#### WHAT TO WORK ON
Locate the line that contains "Restou firmada a" in the entries below, then repeat it and every following line through the line that contains "Tributário, DIREITO TRIBUTÁRIO", exactly, and no others.

#### LISTED ENTRIES
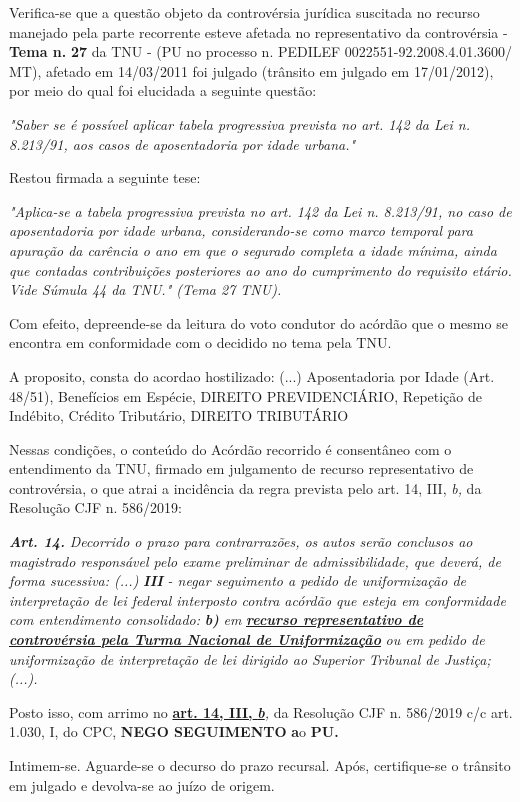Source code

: \documentclass[12pt]{article}
\begin{document}
\justifying
\noindent Verifica-se que a questão objeto da controvérsia jurídica suscitada no recurso manejado pela parte recorrente esteve afetada no representativo da controvérsia - \textbf{Tema n. }\textbf{27} da TNU - (PU no processo n. PEDILEF 0022551-92.2008.4.01.3600/ MT),  afetado em 14/03/2011 foi julgado (trânsito em julgado em 17/01/2012), por meio do qual foi elucidada a seguinte questão:

\noindent \textit{"Saber se é possível aplicar tabela progressiva prevista no art. 142 da Lei n. 8.213/91, aos casos de aposentadoria por idade urbana."}

\noindent Restou firmada a seguinte tese:

\noindent \textit{"Aplica-se a tabela progressiva prevista no art. 142 da Lei n. 8.213/91, no caso de aposentadoria por idade urbana, considerando-se como marco temporal para apuração da carência o ano em que o segurado completa a idade mínima, ainda que contadas contribuições posteriores ao ano do cumprimento do requisito etário. Vide Súmula 44 da TNU." (Tema 27 TNU).}

\noindent Com efeito, depreende-se da leitura do voto condutor do acórdão que o mesmo se encontra em conformidade com o decidido no  tema pela TNU.

\noindent A proposito, consta do acordao hostilizado: (...) Aposentadoria por Idade (Art. 48/51), Benefícios em Espécie, DIREITO PREVIDENCIÁRIO, Repetição de Indébito, Crédito Tributário, DIREITO TRIBUTÁRIO

\noindent Nessas condições, o conteúdo do Acórdão recorrido é consentâneo com o entendimento da TNU, firmado em julgamento de recurso representativo de controvérsia, o que atrai a incidência da regra prevista pelo art. 14, III, \textit{b,} da Resolução CJF n. 586/2019:

\noindent \textit{\textbf{Art. 14.}}\textit{ Decorrido o prazo para contrarrazões, os autos serão conclusos ao magistrado responsável pelo exame preliminar de admissibilidade, que deverá, de forma sucessiva: (...) }\textit{\textbf{III }}\textit{- negar seguimento a pedido de uniformização de interpretação de lei federal interposto contra acórdão que esteja em conformidade com entendimento consolidado: }\textit{\textbf{b)}}\textit{ em }\uline{\textit{\textbf{recurso representativo de controvérsia pela Turma Nacional de Uniformização}}}\textit{ ou em pedido de uniformização de interpretação de lei dirigido ao Superior Tribunal de Justiça;(...).}

\noindent Posto isso, com arrimo no \uline{\textbf{art. 14, III, }}\uline{\textit{\textbf{b}}}\textit{,} da Resolução CJF n. 586/2019 c/c art. 1.030, I, do CPC, \textbf{NEGO SEGUIMENTO }\textbf{a}o\textbf{ PU}\textbf{.}

\noindent Intimem-se. Aguarde-se o decurso do prazo recursal. Após, certifique-se o trânsito em julgado e devolva-se ao juízo de origem.
\end{document}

#### SOLUTION TO THIS TASK
\noindent Restou firmada a seguinte tese:

\noindent \textit{"Aplica-se a tabela progressiva prevista no art. 142 da Lei n. 8.213/91, no caso de aposentadoria por idade urbana, considerando-se como marco temporal para apuração da carência o ano em que o segurado completa a idade mínima, ainda que contadas contribuições posteriores ao ano do cumprimento do requisito etário. Vide Súmula 44 da TNU." (Tema 27 TNU).}

\noindent Com efeito, depreende-se da leitura do voto condutor do acórdão que o mesmo se encontra em conformidade com o decidido no  tema pela TNU.

\noindent A proposito, consta do acordao hostilizado: (...) Aposentadoria por Idade (Art. 48/51), Benefícios em Espécie, DIREITO PREVIDENCIÁRIO, Repetição de Indébito, Crédito Tributário, DIREITO TRIBUTÁRIO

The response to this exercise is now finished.